Un pezzo in apparenza più leggero dei precedenti Piňa Colada, Mandela, Pincio o Giubbottino, che in effetti a loro volta sembravano leggeri ma leggeri non erano, magari parente più stretto della recente collaborazione con Rancore, in Equatore, ma nei fatti credo che l’opera tutta di Margherita Vicario sia fa leggere nel suo insieme, una sorta di mappatura della sua visione del mondo, lei difficile da fermare in unico scatto costretta a muoversi come uno squalo, e nel suo muoversi però capace di allargare canzone dopo canzone i suoi e di conseguenza i nostri orizzonti.

Se le indicazioni di Daniel Ek, CEO di Spotify, quel suo consigliare agli artisti di non pensare agli album, roba da vecchi, e pensare a sfornare una canzone al mese, come fossero tutti e tutte Due Lipa capaci di tirare fuori tre album in un anno, è in sé una boiata degna di chi si trova a trattare la musica con la medesima sensibilità con cui si potrebbe parlare di detersivi o di scarpe da trekking, è pur vero che anche in questo la nostra si dimostra contemporanea, non solo lavorando nel tempo su singoli, singoli che certo andranno poi a comporre un album, ma che intanto ci tengono compagnia nel mentre, ma permettendosi appunto una eterogeneità e multiformità che ci viene però distillata nel tempo, permettendoci di capirla e apprezzarla, la frammentarietà nella quale siamo precipitati tenuta in qualche modo a bada, più con l’astuzia che con la forza bruta.
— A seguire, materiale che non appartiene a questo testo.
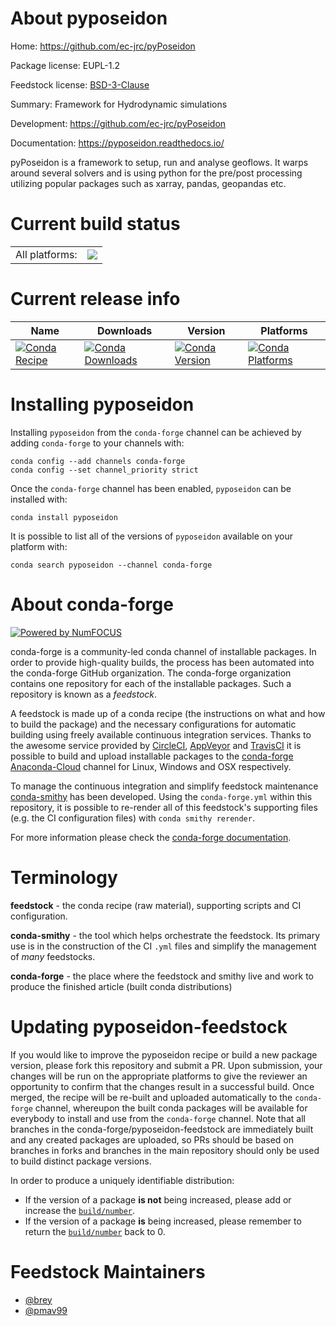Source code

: About pyposeidon
================

Home: https://github.com/ec-jrc/pyPoseidon

Package license: EUPL-1.2

Feedstock license: [BSD-3-Clause](https://github.com/conda-forge/pyposeidon-feedstock/blob/master/LICENSE.txt)

Summary: Framework for Hydrodynamic simulations

Development: https://github.com/ec-jrc/pyPoseidon

Documentation: https://pyposeidon.readthedocs.io/

pyPoseidon is a framework to setup, run and analyse geoflows.
It warps around several solvers and is using python for the
pre/post processing utilizing popular packages
such as xarray, pandas, geopandas etc.


Current build status
====================


<table><tr><td>All platforms:</td>
    <td>
      <a href="https://dev.azure.com/conda-forge/feedstock-builds/_build/latest?definitionId=12577&branchName=master">
        <img src="https://dev.azure.com/conda-forge/feedstock-builds/_apis/build/status/pyposeidon-feedstock?branchName=master">
      </a>
    </td>
  </tr>
</table>

Current release info
====================

| Name | Downloads | Version | Platforms |
| --- | --- | --- | --- |
| [![Conda Recipe](https://img.shields.io/badge/recipe-pyposeidon-green.svg)](https://anaconda.org/conda-forge/pyposeidon) | [![Conda Downloads](https://img.shields.io/conda/dn/conda-forge/pyposeidon.svg)](https://anaconda.org/conda-forge/pyposeidon) | [![Conda Version](https://img.shields.io/conda/vn/conda-forge/pyposeidon.svg)](https://anaconda.org/conda-forge/pyposeidon) | [![Conda Platforms](https://img.shields.io/conda/pn/conda-forge/pyposeidon.svg)](https://anaconda.org/conda-forge/pyposeidon) |

Installing pyposeidon
=====================

Installing `pyposeidon` from the `conda-forge` channel can be achieved by adding `conda-forge` to your channels with:

```
conda config --add channels conda-forge
conda config --set channel_priority strict
```

Once the `conda-forge` channel has been enabled, `pyposeidon` can be installed with:

```
conda install pyposeidon
```

It is possible to list all of the versions of `pyposeidon` available on your platform with:

```
conda search pyposeidon --channel conda-forge
```


About conda-forge
=================

[![Powered by NumFOCUS](https://img.shields.io/badge/powered%20by-NumFOCUS-orange.svg?style=flat&colorA=E1523D&colorB=007D8A)](http://numfocus.org)

conda-forge is a community-led conda channel of installable packages.
In order to provide high-quality builds, the process has been automated into the
conda-forge GitHub organization. The conda-forge organization contains one repository
for each of the installable packages. Such a repository is known as a *feedstock*.

A feedstock is made up of a conda recipe (the instructions on what and how to build
the package) and the necessary configurations for automatic building using freely
available continuous integration services. Thanks to the awesome service provided by
[CircleCI](https://circleci.com/), [AppVeyor](https://www.appveyor.com/)
and [TravisCI](https://travis-ci.com/) it is possible to build and upload installable
packages to the [conda-forge](https://anaconda.org/conda-forge)
[Anaconda-Cloud](https://anaconda.org/) channel for Linux, Windows and OSX respectively.

To manage the continuous integration and simplify feedstock maintenance
[conda-smithy](https://github.com/conda-forge/conda-smithy) has been developed.
Using the ``conda-forge.yml`` within this repository, it is possible to re-render all of
this feedstock's supporting files (e.g. the CI configuration files) with ``conda smithy rerender``.

For more information please check the [conda-forge documentation](https://conda-forge.org/docs/).

Terminology
===========

**feedstock** - the conda recipe (raw material), supporting scripts and CI configuration.

**conda-smithy** - the tool which helps orchestrate the feedstock.
                   Its primary use is in the construction of the CI ``.yml`` files
                   and simplify the management of *many* feedstocks.

**conda-forge** - the place where the feedstock and smithy live and work to
                  produce the finished article (built conda distributions)


Updating pyposeidon-feedstock
=============================

If you would like to improve the pyposeidon recipe or build a new
package version, please fork this repository and submit a PR. Upon submission,
your changes will be run on the appropriate platforms to give the reviewer an
opportunity to confirm that the changes result in a successful build. Once
merged, the recipe will be re-built and uploaded automatically to the
`conda-forge` channel, whereupon the built conda packages will be available for
everybody to install and use from the `conda-forge` channel.
Note that all branches in the conda-forge/pyposeidon-feedstock are
immediately built and any created packages are uploaded, so PRs should be based
on branches in forks and branches in the main repository should only be used to
build distinct package versions.

In order to produce a uniquely identifiable distribution:
 * If the version of a package **is not** being increased, please add or increase
   the [``build/number``](https://docs.conda.io/projects/conda-build/en/latest/resources/define-metadata.html#build-number-and-string).
 * If the version of a package **is** being increased, please remember to return
   the [``build/number``](https://docs.conda.io/projects/conda-build/en/latest/resources/define-metadata.html#build-number-and-string)
   back to 0.

Feedstock Maintainers
=====================

* [@brey](https://github.com/brey/)
* [@pmav99](https://github.com/pmav99/)


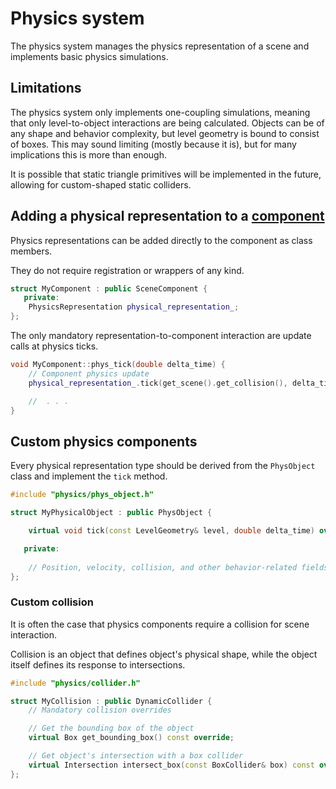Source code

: # Physics system

The physics system manages the physics representation of a scene and implements basic physics simulations.

## Limitations

The physics system only implements one-coupling simulations, meaning that only level-to-object interactions are being calculated.
Objects can be of any shape and behavior complexity, but level geometry is bound to consist of boxes.
This may sound limiting (mostly because it is), but for many implications this is more than enough.

It is possible that static triangle primitives will be implemented in the future, allowing for custom-shaped static colliders.

## Adding a physical representation to a [component](./../logics/CORE.md)

Physics representations can be added directly to the component as class members.

They do not require registration or wrappers of any kind.

```C++
struct MyComponent : public SceneComponent {
   private:
    PhysicsRepresentation physical_representation_;
};
```

The only mandatory representation-to-component interaction are update calls at physics ticks.

```C++
void MyComponent::phys_tick(double delta_time) {
    // Component physics update
    physical_representation_.tick(get_scene().get_collision(), delta_time);

    //  . . .
}
```

## Custom physics components

Every physical representation type should be derived from the `PhysObject` class and implement the `tick` method.

```C++
#include "physics/phys_object.h"

struct MyPhysicalObject : public PhysObject {

    virtual void tick(const LevelGeometry& level, double delta_time) override;

   private:
    
    // Position, velocity, collision, and other behavior-related fields
};
```

### Custom collision

It is often the case that physics components require a collision for scene interaction.

Collision is an object that defines object's physical shape, while the object itself defines its response to intersections.

```C++
#include "physics/collider.h"

struct MyCollision : public DynamicCollider {
    // Mandatory collision overrides

    // Get the bounding box of the object
    virtual Box get_bounding_box() const override;

    // Get object's intersection with a box collider
    virtual Intersection intersect_box(const BoxCollider& box) const override;
};
```
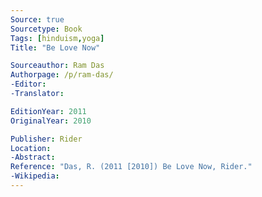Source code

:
 ```yaml
---
Source: true
Sourcetype: Book
Tags: [hinduism,yoga]
Title: "Be Love Now"

Sourceauthor: Ram Das
Authorpage: /p/ram-das/
-Editor:
-Translator:

EditionYear: 2011
OriginalYear: 2010

Publisher: Rider
Location: 
-Abstract:
Reference: "Das, R. (2011 [2010]) Be Love Now, Rider."
-Wikipedia:
---
```

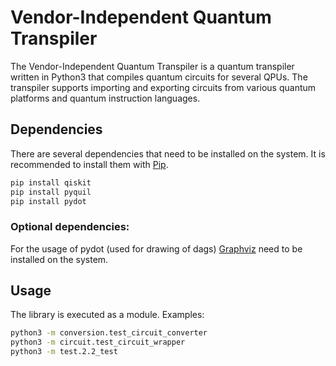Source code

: # Vendor-Independent Quantum Transpiler

The Vendor-Independent Quantum Transpiler is a quantum transpiler written in Python3 that compiles quantum circuits for several QPUs. The transpiler supports importing and exporting circuits from various quantum platforms and quantum instruction languages.

## Dependencies

There are several dependencies that need to be installed on the system.
It is recommended to install them with [Pip](https://pip.pypa.io/en/stable/).

```bash
pip install qiskit
pip install pyquil
pip install pydot
```

### Optional dependencies:
For the usage of pydot (used for drawing of dags) [Graphviz](http://www.graphviz.org/download/) need to be installed on the system.


## Usage

The library is executed as a module.
Examples:
```bash
python3 -m conversion.test_circuit_converter   
python3 -m circuit.test_circuit_wrapper   
python3 -m test.2.2_test
```
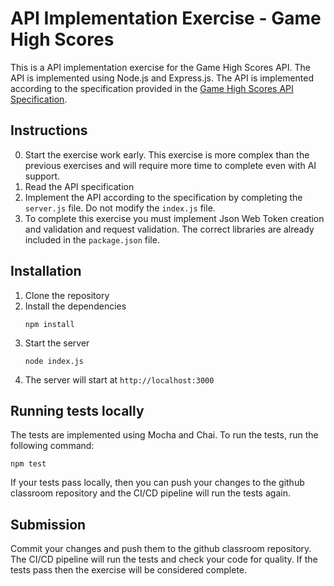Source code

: # API Implementation Exercise - Game High Scores

This is a API implementation exercise for the Game High Scores API. The API is implemented using Node.js and Express.js. The API is implemented according to the specification provided in the [Game High Scores API Specification](https://lassehav-oamk.stoplight.io/docs/gamehighscoreexercisespecification/kprm5u5uf4b5q-game-high-scores-api).

## Instructions

0. Start the exercise work early. This exercise is more complex than the previous exercises and will require more time to complete even with AI support.
1. Read the API specification
2. Implement the API according to the specification by completing the `server.js` file. Do not modify the `index.js` file.
3. To complete this exercise you must implement Json Web Token creation and validation and request validation. The correct libraries are already included in the `package.json` file.

## Installation

1. Clone the repository
2. Install the dependencies
   ```
   npm install
   ```
3. Start the server
   ```
   node index.js
   ```
4. The server will start at `http://localhost:3000`

## Running tests locally

The tests are implemented using Mocha and Chai. To run the tests, run the following command:

```
npm test
```

If your tests pass locally, then you can push your changes to the github classroom repository and the CI/CD pipeline will run the tests again.

## Submission

Commit your changes and push them to the github classroom repository. The CI/CD pipeline will run the tests and check your code for quality. If the tests pass then the exercise will be considered complete.
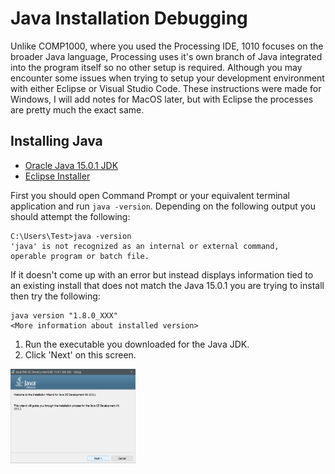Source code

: # **Java Installation Debugging**

Unlike COMP1000, where you used the Processing IDE, 1010 focuses on the broader Java language, Processing uses it's own branch of Java integrated into the program itself so no other setup is required. Although you may encounter some issues when trying to setup your development environment with either Eclipse or Visual Studio Code. These instructions were made for Windows, I will add notes for MacOS later, but with Eclipse the processes are pretty much the exact same.

## **Installing Java**

* [Oracle Java 15.0.1 JDK](https://download.oracle.com/otn-pub/java/jdk/15.0.1%2B9/51f4f36ad4ef43e39d0dfdbaf6549e32/jdk-15.0.1_windows-x64_bin.exe)
* [Eclipse Installer](https://www.eclipse.org/downloads/download.php?file=/oomph/epp/2020-09/R/eclipse-inst-jre-win64.exe&mirror_id=1051)

First you should open Command Prompt or your equivalent terminal application and run `java -version`. Depending on the following output you should attempt the following:

```
C:\Users\Test>java -version
'java' is not recognized as an internal or external command,
operable program or batch file.
```

If it doesn't come up with an error but instead displays information tied to an existing install that does not match the Java 15.0.1 you are trying to install then try the following:

```
java version "1.8.0_XXX"
<More information about installed version>
```

1. Run the executable you downloaded for the Java JDK.
2. Click 'Next' on this screen.

<img src="Resources/Setup/JDKInstall01.png" alt="JDKInstall01" width="200"/>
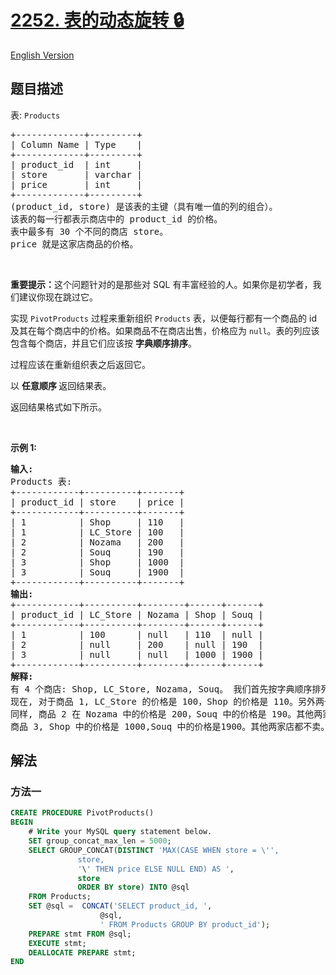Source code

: # [2252. 表的动态旋转 🔒](https://leetcode.cn/problems/dynamic-pivoting-of-a-table)

[English Version](/solution/2200-2299/2252.Dynamic%20Pivoting%20of%20a%20Table/README_EN.md)

<!-- tags:数据库 -->

<!-- difficulty:困难 -->

## 题目描述

<!-- 这里写题目描述 -->

<p>表: <code>Products</code></p>

<pre>
+-------------+---------+
| Column Name | Type    |
+-------------+---------+
| product_id  | int     |
| store       | varchar |
| price       | int     |
+-------------+---------+
(product_id, store) 是该表的主键（具有唯一值的列的组合）。
该表的每一行都表示商店中的 product_id 的价格。
表中最多有 30 个不同的商店 store。
price 就是这家店商品的价格。
</pre>

<p>&nbsp;</p>

<p><strong>重要提示：</strong>这个问题针对的是那些对 SQL 有丰富经验的人。如果你是初学者，我们建议你现在跳过它。</p>

<p>实现 <code>PivotProducts</code> 过程来重新组织 <code>Products</code> 表，以便每行都有一个商品的 id 及其在每个商店中的价格。如果商品不在商店出售，价格应为 <code>null</code>。表的列应该包含每个商店，并且它们应该按 <strong>字典顺序排序</strong>。</p>

<p>过程应该在重新组织表之后返回它。</p>

<p data-group="1-1">以 <strong>任意顺序&nbsp;</strong>返回结果表。</p>

<p>返回结果格式如下所示。</p>

<p>&nbsp;</p>

<p><strong>示例 1:</strong></p>

<pre>
<strong>输入:</strong> 
Products 表:
+------------+----------+-------+
| product_id | store    | price |
+------------+----------+-------+
| 1          | Shop     | 110   |
| 1          | LC_Store | 100   |
| 2          | Nozama   | 200   |
| 2          | Souq     | 190   |
| 3          | Shop     | 1000  |
| 3          | Souq     | 1900  |
+------------+----------+-------+
<strong>输出:</strong> 
+------------+----------+--------+------+------+
| product_id | LC_Store | Nozama | Shop | Souq |
+------------+----------+--------+------+------+
| 1          | 100      | null   | 110  | null |
| 2          | null     | 200    | null | 190  |
| 3          | null     | null   | 1000 | 1900 |
+------------+----------+--------+------+------+
<strong>解释:</strong> 
有 4 个商店: Shop, LC_Store, Nozama, Souq。 我们首先按字典顺序排列: LC_Store, Nozama, Shop, Souq.
现在, 对于商品 1, LC_Store 的价格是 100，Shop 的价格是 110。另外两个商店没有该商品销售，因此我们将价格设置为 null。
同样, 商品 2 在 Nozama 中的价格是 200，Souq 中的价格是 190。其他两家店都不卖。
商品 3, Shop 中的价格是 1000,Souq 中的价格是1900。其他两家店都不卖。</pre>

## 解法

### 方法一

<!-- tabs:start -->

```sql
CREATE PROCEDURE PivotProducts()
BEGIN
	# Write your MySQL query statement below.
	SET group_concat_max_len = 5000;
    SELECT GROUP_CONCAT(DISTINCT 'MAX(CASE WHEN store = \'',
               store,
               '\' THEN price ELSE NULL END) AS ',
               store
               ORDER BY store) INTO @sql
    FROM Products;
    SET @sql =  CONCAT('SELECT product_id, ',
                    @sql,
                    ' FROM Products GROUP BY product_id');
    PREPARE stmt FROM @sql;
    EXECUTE stmt;
    DEALLOCATE PREPARE stmt;
END
```

<!-- tabs:end -->

<!-- end -->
Il video di Orango tango, come sempre in precedenza, è opera d’arte a supporto dell’opera d’arte, capace di mettere ulteriori elementi a disposizione di noi che di fronte all’opera ci mettiamo con la predisposizione di farci guidare in una visita con le cuffiette, numeri da digitare nel display e tutto.

Margherita gioca la carta del surreale, certo, i balletti coi gorilla questo evocano, ma anche sull’ironia, il suo essere glamourosissima vestita di rosso, il suo porsi come bimbaminkia che balla in disco, gli occhiali da sole al buio e tutto, l’esibizione del corpo a fare da fil rouge, il video comincia con lei sul lettino di un massaggiatore, supina, e prosegue con lei che balla in bikini, un rivendicare una corporeità che esula gli stereotipi, anche qui, bikini e culo all’aria, senza accennare alla malizia di certe Chadia Rodriguez, niente da eccepire, poetiche diverse, o al gioco degli eccessi di una Miss Keta, semplicemente contrapponendo la bidimensionalità del cliché alla vivida tridimensionalità della carne viva, pulsante, un culo può essere medium o messaggio, è evidente.

Ecco, credo che la straordinarietà di Margherita Vicario, servisse un disegnino o una didascalia di accompagnamento a tutto quanto sta magistralmente facendo con le sue strepitose canzoni, sta tutta in quel culo all’aria mostrato senza pudore e al tempo stesso lontano anni luce dall’essere usato come arma di distrazione di massa, interpunzione di una frase detta talmente bene da lasciarci comunque a bocca aperta.

Viva Margherita Vicario, quindi, viva Orango Tango di Margherita Vicario e viva il culo di Margherita Vicario.